Several people have asked: what scripting language should biologists learn if they are interested in doing a little larger-scale data analysis and have never programmed before? I’m not an expert, but these are the kinds of things I tend to say:

The language is not so important; the same principles apply everywhere. Use what your friends and colleagues use so you can get help from them. I believe most people would answer Python. I would answer R. Don’t believe people who tell you that R is not a serious language. You’re already familiar with analysing small datasets in a statistics program. You can do that in R too, and then the step to writing code and handling larger projects is actually very short. Your data will very likely come in tables, and R is very good at that. You’ll also want pretty graphs, and R is very good at that too. Regardless, have a look at the other common languages as well. Practice working from a terminal.

Written by mrtnj

13 mars, 2014 at 08:04

Using R: common errors in table import

with 4 comments

I’ve written before about importing tabular text files into R, and here comes some more. This is because I believe (firmly) that importing data is the major challenge for beginners who want to analyse their data in R. What is the most important thing about using any statistics software? To get your data into it in the first place! Unfortunately, no two datasets are the same and many frustrations await the beginner. Therefore, let me share a few things that I’ve picked up while trying to read data into R.

General tip: keep it as simple as possible. Open your favourite spreadsheet software, remove all the colours and formatting, make sure to have only one header row with short and simple column names (avoid any special characters; R will turn them to full stops), remove empty columns above and to the left of the table and export the sheet in to plain text, tab separated or comma separated. Then use either read.table, read.csv or the Import dataset button in RStudio to read your table, and in case of doubt, begin with the default settings, which are often sensible. If you see any annoying data import errors, below are a few possible causes.

If you don’t get the number of columns you expect

Then it’s often a separator problem. read.table allows you to set the filed separator character (with sep=) and the decimal separator (with dec=). To get a tab character, use ”\t”:

data <- read.table(file="data.txt", sep="\t", dec=",")

In many countries this is not an issue, but the Swedish standard is using a comma as decimal separator, while R uses a decimal point. If you export a comma separated value file on a Swedish computer, you are likely to get a numbers with decimal commas and semicolons as field separators. Then what you want is read.csv2( ), which is a read.csv made for semicolon separated files with decimal commas.

As an additional benefit of using it, RStudio solves those issues for you with the Import dataset button. The dialog box that appears when you click it lets you choose separators, header line (yes/no) and whether there are quotes around fields, and shows a preview of what the table will look like. Then it builds the read.table command for you, so that you can copy it into your script. If you're not an RStudio user, just look at the actual file in a text editor, and add dec= and sep= instructions to your read.table as needed.
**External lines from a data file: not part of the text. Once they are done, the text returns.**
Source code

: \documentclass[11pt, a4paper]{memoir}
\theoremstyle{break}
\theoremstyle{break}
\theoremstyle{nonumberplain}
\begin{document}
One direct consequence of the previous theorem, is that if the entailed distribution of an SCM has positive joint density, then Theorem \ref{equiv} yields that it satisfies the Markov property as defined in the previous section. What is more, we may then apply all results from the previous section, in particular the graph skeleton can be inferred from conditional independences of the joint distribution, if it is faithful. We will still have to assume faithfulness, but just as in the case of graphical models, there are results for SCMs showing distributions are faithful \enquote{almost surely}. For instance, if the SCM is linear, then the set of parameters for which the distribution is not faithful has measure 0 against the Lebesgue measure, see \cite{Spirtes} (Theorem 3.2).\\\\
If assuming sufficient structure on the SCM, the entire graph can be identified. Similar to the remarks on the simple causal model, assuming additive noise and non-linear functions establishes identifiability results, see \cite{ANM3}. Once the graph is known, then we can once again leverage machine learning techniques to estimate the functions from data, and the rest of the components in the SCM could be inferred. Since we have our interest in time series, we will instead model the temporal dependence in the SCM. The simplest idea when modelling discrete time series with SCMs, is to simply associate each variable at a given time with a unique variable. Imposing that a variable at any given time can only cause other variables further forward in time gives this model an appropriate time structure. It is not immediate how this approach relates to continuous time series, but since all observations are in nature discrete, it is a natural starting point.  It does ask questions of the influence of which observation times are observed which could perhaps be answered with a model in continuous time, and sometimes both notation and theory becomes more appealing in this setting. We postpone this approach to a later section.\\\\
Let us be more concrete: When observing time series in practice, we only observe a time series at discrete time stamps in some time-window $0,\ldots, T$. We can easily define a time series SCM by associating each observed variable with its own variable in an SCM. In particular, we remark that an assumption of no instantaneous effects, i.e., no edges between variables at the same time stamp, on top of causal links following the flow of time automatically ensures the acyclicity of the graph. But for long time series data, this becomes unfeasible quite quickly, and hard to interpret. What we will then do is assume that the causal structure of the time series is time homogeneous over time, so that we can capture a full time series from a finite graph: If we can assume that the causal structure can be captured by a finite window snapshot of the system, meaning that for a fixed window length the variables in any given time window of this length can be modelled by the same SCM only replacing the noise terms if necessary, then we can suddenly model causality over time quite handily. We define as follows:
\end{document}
If you see a lot more columns than you expect, usually after the ones you expect, filled with NAs, it's probably because you've happened to enter some character (very likely a whitespace ...) somewhere to the right in the spreadsheet. When exported, the software will fill in all the empty cells, which R will interpret as missing values. If this happens, make sure to delete the contents of the spreadsheet after the columns you're interested in.

Whitespaces can also be a problem if you've specified a custom separator, like above. Normally, read.table is very good about skipping over whitespace, should you have happened to put an extra whitespace in before that factor level. That functionality is turned off when you specify a separator, though, so you might need to switch it on again by setting strip.white=T in the function call. So, for instance, " male" and "female  " are interpreted as male/female, which is probably what one wants. This cost me several grey hairs and string operations before I came to my senses and read the data import manual.
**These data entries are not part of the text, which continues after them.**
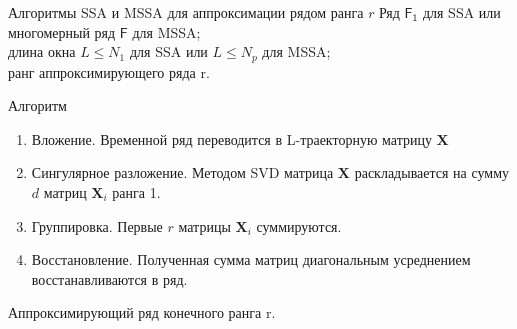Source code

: \documentclass[ucs, notheorems, handout]{beamer}
\newcommand{\X}{\mathbf{X}}
\begin{document}
\begin{frame}{Алгоритмы SSA и MSSA для аппроксимации рядом ранга $r$}
    Ряд $\mathsf{F_1}$ для SSA или многомерный ряд $\mathsf{F}$ для MSSA;\\
    длина окна $L \leq N_1$ для SSA или $L \leq N_p$ для MSSA;\\
    ранг аппроксимирующего ряда r.\\
    
    \begin{block}{Алгоритм}
        \begin{enumerate}
            \item Вложение. Временной ряд переводится в L-траекторную матрицу $\X$
            \item Сингулярное разложение. Методом SVD матрица $\X$ раскладывается на сумму $d$ матриц $\X_i$ ранга 1.
            \item Группировка. Первые $r$ матрицы $\X_i$ суммируются.
            \item Восстановление. Полученная сумма матриц диагональным усреднением восстанавливаются в ряд.
        \end{enumerate}
        
    \end{block}
    
    Аппроксимирующий ряд конечного ранга r.

\end{frame}
\end{document}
If columns are not the type you expect

If something is a character when it should be numeric you might see messages such as "'x' must be numeric " or "non-numeric argument to binary operator". If something is a factor when it should be character, some character operations might fail. Regardless, it could still be a separator problem. If R expects to see decimal points and sees a comma, it will make that column a character vector rather then a numeric column. The principle is that read.table it will try to turn the column into numeric or integer (or complex or logical, but they are rarer). Most often, this means that if you feed it numbers it will make them numeric. But if there is anything else in any of the elements, it will assume character -- and by default it will convert character vector into factors.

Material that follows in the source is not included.